Meer informatie
Met de herstelconsole van Windows hebt u beperkte toegang tot de NTFS-, FAT- en FAT32-volumes zonder de grafische gebruikersinterface (GUI) van Windows te starten. In de herstelconsole kunt u:
- Systeembestanden en -mappen gebruiken, kopiëren, hernoemen en vervangen.
- Het starten van services of apparaten bij het opstarten van de computer in- of uitschakelen.
- De opstartsector van het bestandssysteem of de MBR (Master Boot Record) herstellen.
- Partities op stations maken en formatteren.
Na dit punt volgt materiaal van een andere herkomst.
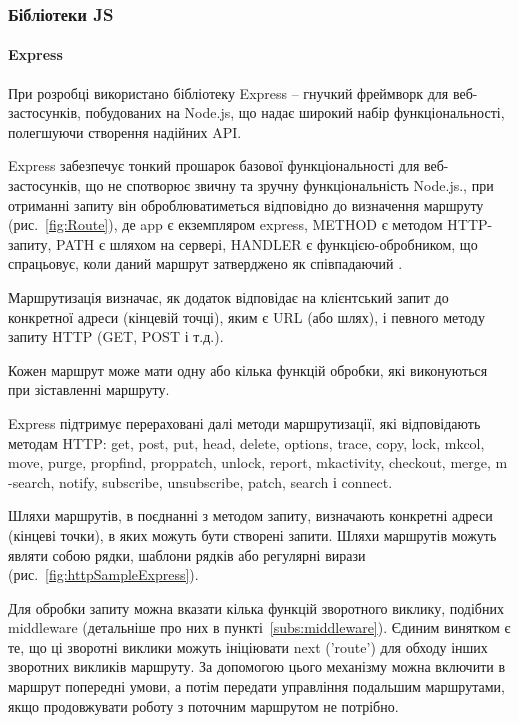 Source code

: \subsubsection{Бібліотеки JS}

\paragraph{Express} \label{par:Express}

При розробці використано бібліотеку Express -- гнучкий фреймворк для веб-застосунків, побудованих на Node.js, що надає широкий набір функціональності, полегшуючи створення надійних API.

Express забезпечує тонкий прошарок базової функціональності для веб-застосунків, що не спотворює звичну та зручну функціональність Node.js., при отриманні запиту він оброблюватиметься відповідно до визначення маршруту (рис.~\ref{fig:Route}), де app є екземпляром express, METHOD є методом HTTP-запиту, PATH є шляхом на сервері, HANDLER є функцією-обробником, що спрацьовує, коли даний маршрут затверджено як співпадаючий \cite{hahn2016express}.

Маршрутизація визначає, як додаток відповідає на клієнтський запит до конкретної адреси (кінцевій точці), яким є URL (або шлях), і певного методу запиту HTTP (GET, POST і т.д.).

Кожен маршрут може мати одну або кілька функцій обробки, які виконуються при зіставленні маршруту.

Express підтримує перераховані далі методи маршрутизації, які відповідають методам HTTP: get, post, put, head, delete, options, trace, copy, lock, mkcol, move, purge, propfind, proppatch, unlock, report, mkactivity, checkout, merge, m -search, notify, subscribe, unsubscribe, patch, search і connect.

Шляхи маршрутів, в поєднанні з методом запиту, визначають конкретні адреси (кінцеві точки), в яких можуть бути створені запити. Шляхи маршрутів можуть являти собою рядки, шаблони рядків або регулярні вирази (рис.~\ref{fig:httpSampleExpress}).


Для обробки запиту можна вказати кілька функцій зворотного виклику, подібних middleware (детальніше про них в пункті~\ref{subs:middleware}). Єдиним винятком є те, що ці зворотні виклики можуть ініціювати next ('route') для обходу інших зворотних викликів маршруту. За допомогою цього механізму можна включити в маршрут попередні умови, а потім передати управління подальшим маршрутами, якщо продовжувати роботу з поточним маршрутом не потрібно.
Opmerking Alleen de beheerder heeft toegang tot de herstelconsole van Windows. Onbevoegde gebruikers kunnen geen NTFS-volumes gebruiken.
De herstelconsole starten
Gebruik een van de volgende methoden om de herstelconsole te starten:
- Gebruik de Setup-diskettes voor Windows of de cd-rom met Windows om de computer op te starten. In het scherm 'Welkom bij Setup' drukt u op F10 of op 'R' om de installatie te repareren.
- Gebruik het hulpprogramma Winnt32.exe met de schakeloptie /cmdcons om de herstelconsole toe te voegen aan de map Opstarten van Windows. Hiervoor is ongeveer 7 MB vrije schijfruimte nodig op de systeempartitie waarop u de Cmdcons-map en -bestanden wilt plaatsen.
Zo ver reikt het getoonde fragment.